There are 22 million people who have been banned from leaving the western part of the region because they want to go somewhere else. The official tally shows that there were over 400 new cases on Thursday.
Beijing seems unwilling to move from its hardline stance. commentaries from the Communist Party’s People’s Daily for three days this week reiterate that China is not going to let its guard down.
The fight against Covid was winnable, it said. The countries that had opened their borders had no choice but to act because they had failed to effectively control the epidemic.
Living in danger: Why big data has no choice but to change it – the case of Li. Li, a Chinese Communist leader with two terms in office
When he is anointed by his peers as the next leader of the ruling Communist Party on Sunday, it will mark the first time in decades that a third term will not be followed by a second one.
Many are watching for signs that restrictions on movement could be loosened as the Chinese Communist Party National Congress takes place this week. Any change would have to come from the top, and from a leader, who throughout his rule has sought to extend, not curtail, the party’s control on daily life.
China has offered unparalleled convenience in various areas for consumers to shop, dine and travel.

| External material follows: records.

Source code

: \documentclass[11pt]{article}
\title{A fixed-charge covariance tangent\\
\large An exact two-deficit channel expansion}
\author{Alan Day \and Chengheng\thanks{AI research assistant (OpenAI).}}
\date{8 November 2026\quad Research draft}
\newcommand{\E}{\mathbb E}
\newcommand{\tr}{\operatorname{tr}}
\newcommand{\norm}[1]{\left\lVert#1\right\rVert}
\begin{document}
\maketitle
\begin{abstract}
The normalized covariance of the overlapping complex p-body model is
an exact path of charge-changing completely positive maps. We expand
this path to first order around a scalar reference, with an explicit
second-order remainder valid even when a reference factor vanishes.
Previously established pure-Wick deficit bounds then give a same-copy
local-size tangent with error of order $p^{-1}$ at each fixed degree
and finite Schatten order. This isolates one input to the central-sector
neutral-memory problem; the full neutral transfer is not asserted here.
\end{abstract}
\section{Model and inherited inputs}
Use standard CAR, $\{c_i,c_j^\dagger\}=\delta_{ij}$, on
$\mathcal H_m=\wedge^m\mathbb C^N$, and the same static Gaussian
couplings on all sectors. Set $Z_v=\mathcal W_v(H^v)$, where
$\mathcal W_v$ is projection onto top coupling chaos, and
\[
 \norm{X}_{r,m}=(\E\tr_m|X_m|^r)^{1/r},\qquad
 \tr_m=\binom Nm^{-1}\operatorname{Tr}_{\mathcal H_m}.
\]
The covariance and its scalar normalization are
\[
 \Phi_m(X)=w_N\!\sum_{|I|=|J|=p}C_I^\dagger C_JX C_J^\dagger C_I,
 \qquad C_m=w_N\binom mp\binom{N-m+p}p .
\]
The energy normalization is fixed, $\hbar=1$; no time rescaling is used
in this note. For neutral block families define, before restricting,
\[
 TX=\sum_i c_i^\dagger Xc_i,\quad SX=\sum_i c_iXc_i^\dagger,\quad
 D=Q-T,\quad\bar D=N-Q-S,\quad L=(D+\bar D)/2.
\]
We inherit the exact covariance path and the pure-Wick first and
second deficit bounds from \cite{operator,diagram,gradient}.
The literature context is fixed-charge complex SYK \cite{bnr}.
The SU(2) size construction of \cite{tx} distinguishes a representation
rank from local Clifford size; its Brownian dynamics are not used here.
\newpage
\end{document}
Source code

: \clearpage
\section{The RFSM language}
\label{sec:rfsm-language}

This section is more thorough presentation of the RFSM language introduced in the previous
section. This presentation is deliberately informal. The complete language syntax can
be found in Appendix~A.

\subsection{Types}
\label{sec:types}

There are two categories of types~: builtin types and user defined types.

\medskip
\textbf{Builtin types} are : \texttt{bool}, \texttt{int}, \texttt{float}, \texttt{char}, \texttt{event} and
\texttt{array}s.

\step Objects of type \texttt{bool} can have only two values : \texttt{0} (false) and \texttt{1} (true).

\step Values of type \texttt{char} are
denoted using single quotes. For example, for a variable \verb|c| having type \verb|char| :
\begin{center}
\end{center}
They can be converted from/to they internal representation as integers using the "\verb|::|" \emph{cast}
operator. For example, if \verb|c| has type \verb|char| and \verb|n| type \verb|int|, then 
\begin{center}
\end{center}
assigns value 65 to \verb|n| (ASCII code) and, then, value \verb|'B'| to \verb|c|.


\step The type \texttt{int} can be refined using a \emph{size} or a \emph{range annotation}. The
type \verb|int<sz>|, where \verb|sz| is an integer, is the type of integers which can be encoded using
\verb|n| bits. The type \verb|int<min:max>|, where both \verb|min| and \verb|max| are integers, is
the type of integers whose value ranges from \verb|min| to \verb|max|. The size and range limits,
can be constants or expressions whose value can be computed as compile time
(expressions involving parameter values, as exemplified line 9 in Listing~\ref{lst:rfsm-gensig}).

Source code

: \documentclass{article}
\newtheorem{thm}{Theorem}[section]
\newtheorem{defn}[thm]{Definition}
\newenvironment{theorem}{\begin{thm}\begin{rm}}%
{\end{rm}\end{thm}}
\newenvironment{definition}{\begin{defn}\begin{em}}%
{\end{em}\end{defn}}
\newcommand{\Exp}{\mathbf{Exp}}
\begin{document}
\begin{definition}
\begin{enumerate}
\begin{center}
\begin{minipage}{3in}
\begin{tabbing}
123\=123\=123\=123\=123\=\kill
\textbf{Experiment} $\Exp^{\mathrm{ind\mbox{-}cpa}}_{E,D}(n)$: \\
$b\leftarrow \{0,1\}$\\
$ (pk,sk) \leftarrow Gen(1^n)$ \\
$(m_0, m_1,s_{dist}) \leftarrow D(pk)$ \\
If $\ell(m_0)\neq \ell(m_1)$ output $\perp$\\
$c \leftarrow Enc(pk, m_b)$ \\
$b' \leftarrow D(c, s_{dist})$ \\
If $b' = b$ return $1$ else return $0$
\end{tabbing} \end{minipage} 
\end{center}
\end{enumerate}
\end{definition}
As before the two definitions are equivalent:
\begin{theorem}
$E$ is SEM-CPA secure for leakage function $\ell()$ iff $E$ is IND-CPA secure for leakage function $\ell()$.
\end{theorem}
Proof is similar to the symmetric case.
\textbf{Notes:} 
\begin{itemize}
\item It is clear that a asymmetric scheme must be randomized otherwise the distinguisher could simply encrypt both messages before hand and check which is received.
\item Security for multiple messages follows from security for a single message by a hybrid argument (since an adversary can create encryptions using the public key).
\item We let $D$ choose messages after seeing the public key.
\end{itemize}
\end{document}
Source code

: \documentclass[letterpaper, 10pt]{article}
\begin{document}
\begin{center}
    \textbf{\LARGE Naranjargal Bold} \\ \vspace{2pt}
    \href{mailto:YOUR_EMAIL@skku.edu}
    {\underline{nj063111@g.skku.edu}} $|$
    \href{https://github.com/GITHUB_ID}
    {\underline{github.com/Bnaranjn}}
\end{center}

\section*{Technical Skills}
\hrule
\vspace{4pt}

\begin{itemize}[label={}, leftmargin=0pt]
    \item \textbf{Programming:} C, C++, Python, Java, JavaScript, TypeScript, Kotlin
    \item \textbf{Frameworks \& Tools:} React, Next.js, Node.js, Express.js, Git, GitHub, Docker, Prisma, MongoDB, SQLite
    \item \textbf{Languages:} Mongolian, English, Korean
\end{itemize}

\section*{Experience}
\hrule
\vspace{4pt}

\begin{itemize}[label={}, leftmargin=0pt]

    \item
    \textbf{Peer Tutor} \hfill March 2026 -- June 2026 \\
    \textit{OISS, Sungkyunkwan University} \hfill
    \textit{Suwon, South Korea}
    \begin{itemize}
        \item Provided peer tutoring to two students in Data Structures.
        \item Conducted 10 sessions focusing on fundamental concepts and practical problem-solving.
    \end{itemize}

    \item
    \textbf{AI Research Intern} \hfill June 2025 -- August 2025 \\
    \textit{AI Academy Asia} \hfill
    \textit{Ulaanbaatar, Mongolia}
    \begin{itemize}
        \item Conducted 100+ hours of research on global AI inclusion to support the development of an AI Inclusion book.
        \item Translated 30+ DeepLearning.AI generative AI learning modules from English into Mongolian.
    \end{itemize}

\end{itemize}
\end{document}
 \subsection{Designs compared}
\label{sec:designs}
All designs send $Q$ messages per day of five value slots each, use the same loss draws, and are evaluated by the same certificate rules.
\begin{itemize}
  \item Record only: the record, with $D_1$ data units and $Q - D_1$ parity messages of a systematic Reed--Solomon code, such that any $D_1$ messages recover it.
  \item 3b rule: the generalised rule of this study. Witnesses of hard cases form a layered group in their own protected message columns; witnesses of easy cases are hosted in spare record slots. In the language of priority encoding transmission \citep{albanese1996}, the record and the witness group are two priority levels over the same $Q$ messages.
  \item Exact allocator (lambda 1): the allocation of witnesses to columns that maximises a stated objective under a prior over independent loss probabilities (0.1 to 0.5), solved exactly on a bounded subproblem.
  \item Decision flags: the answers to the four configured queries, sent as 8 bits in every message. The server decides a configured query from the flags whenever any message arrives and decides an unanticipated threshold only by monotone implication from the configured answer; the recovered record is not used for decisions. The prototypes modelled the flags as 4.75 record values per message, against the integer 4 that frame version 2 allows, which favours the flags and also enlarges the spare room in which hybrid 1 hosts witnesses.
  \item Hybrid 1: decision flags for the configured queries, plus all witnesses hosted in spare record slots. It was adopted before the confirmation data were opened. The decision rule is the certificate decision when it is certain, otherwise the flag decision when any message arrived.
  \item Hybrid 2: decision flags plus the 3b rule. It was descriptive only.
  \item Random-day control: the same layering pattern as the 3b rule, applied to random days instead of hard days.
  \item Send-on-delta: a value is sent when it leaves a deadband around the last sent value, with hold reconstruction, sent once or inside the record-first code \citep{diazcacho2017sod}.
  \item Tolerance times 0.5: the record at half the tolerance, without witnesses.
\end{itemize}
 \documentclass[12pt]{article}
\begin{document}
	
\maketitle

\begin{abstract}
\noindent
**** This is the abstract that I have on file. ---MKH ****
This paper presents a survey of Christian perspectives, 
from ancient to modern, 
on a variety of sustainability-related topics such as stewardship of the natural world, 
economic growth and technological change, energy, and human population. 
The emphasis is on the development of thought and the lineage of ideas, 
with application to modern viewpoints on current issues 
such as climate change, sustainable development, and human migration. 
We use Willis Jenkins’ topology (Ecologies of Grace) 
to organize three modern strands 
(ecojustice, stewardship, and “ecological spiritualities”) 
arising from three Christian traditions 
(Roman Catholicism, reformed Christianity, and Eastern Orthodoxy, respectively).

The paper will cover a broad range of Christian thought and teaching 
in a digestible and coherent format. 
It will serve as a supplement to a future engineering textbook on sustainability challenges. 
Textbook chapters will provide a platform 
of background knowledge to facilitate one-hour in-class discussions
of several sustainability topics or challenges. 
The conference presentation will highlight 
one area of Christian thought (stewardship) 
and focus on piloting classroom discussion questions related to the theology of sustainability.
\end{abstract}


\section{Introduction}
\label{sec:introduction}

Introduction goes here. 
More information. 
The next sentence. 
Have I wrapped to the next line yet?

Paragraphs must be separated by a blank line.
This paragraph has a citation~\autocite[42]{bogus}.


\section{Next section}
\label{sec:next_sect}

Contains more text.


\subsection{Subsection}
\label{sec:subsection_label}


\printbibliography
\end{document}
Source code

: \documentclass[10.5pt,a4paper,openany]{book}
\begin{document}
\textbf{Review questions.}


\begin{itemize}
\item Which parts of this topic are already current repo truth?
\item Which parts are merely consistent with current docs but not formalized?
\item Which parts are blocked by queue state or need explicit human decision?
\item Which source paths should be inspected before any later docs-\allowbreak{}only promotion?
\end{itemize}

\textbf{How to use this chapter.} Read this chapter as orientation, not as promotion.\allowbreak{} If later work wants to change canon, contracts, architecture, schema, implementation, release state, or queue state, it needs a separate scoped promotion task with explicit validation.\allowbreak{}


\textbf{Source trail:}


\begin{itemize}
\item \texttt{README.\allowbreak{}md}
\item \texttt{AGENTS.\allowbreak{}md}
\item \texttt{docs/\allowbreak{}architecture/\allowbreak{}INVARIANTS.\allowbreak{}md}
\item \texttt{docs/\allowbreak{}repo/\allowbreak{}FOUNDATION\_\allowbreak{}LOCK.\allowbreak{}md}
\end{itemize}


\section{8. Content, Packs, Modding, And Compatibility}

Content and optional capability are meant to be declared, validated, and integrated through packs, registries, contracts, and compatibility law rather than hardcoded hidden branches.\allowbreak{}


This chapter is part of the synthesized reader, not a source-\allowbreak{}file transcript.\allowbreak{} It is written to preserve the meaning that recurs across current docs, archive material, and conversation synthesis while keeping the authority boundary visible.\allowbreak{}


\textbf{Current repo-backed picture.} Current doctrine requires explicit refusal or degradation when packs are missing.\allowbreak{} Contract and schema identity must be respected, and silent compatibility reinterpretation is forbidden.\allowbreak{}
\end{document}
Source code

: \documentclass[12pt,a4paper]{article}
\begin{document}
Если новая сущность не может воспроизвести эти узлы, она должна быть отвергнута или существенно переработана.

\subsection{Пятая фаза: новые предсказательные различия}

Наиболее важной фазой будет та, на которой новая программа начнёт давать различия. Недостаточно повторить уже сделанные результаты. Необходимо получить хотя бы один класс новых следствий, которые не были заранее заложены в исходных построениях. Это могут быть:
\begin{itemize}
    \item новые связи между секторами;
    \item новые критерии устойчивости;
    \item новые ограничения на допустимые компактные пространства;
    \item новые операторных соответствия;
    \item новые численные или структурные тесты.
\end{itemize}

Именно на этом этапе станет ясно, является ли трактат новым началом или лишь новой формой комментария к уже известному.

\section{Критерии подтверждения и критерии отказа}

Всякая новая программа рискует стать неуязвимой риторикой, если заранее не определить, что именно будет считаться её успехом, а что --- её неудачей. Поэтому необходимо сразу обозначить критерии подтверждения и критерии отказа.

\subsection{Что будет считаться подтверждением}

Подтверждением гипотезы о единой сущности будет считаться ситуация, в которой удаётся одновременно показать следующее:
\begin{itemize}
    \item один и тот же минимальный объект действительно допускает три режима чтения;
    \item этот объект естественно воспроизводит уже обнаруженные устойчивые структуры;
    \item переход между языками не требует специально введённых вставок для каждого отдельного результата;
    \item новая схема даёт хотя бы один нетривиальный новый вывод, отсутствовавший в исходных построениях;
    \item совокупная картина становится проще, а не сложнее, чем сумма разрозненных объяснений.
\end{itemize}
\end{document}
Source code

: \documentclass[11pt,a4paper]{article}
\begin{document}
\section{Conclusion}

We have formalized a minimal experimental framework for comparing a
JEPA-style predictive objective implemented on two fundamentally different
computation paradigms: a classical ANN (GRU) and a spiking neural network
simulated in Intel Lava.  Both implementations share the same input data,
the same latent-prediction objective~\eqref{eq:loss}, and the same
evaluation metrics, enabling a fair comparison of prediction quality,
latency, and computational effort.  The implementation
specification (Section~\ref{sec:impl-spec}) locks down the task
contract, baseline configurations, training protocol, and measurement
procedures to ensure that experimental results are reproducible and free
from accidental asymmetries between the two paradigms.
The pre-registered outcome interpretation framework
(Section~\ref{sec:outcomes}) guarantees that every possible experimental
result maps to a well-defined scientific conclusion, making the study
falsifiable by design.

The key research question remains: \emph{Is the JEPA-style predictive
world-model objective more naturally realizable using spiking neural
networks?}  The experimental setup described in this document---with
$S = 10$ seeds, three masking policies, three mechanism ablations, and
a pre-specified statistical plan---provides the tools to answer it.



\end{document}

It’s found that technologies are playing a role in limiting daily life.
The system, which is separate from the health code scanning system still required in a reduced number of places in China, had used people’s cell phone data to track their travel history in the past 14 days in an attempt to identify those who have been to a city with zone designated “high-risk” by authorities.
Basic activities, such as going to the grocery store, riding public transport or entering an office building depend on holding a positive Covid test and not being flagged as a close contact of a patient, which is reflected by a color code.
If you’re going to go out in public, be aware that if someone tests positive, you’re in danger, as being barricaded inside of a mall or office building during a snap lock down could be a risk in itself.
The flaws of big data are all visible when it has control over a person’s daily life, as evidenced by the case of the Shanghai resident, surnamed Li.
Li, who’d been with his wife at the time but received no such message, said they were eventually able to reach a hotline and explain their situation, ultimately returning her health code to green.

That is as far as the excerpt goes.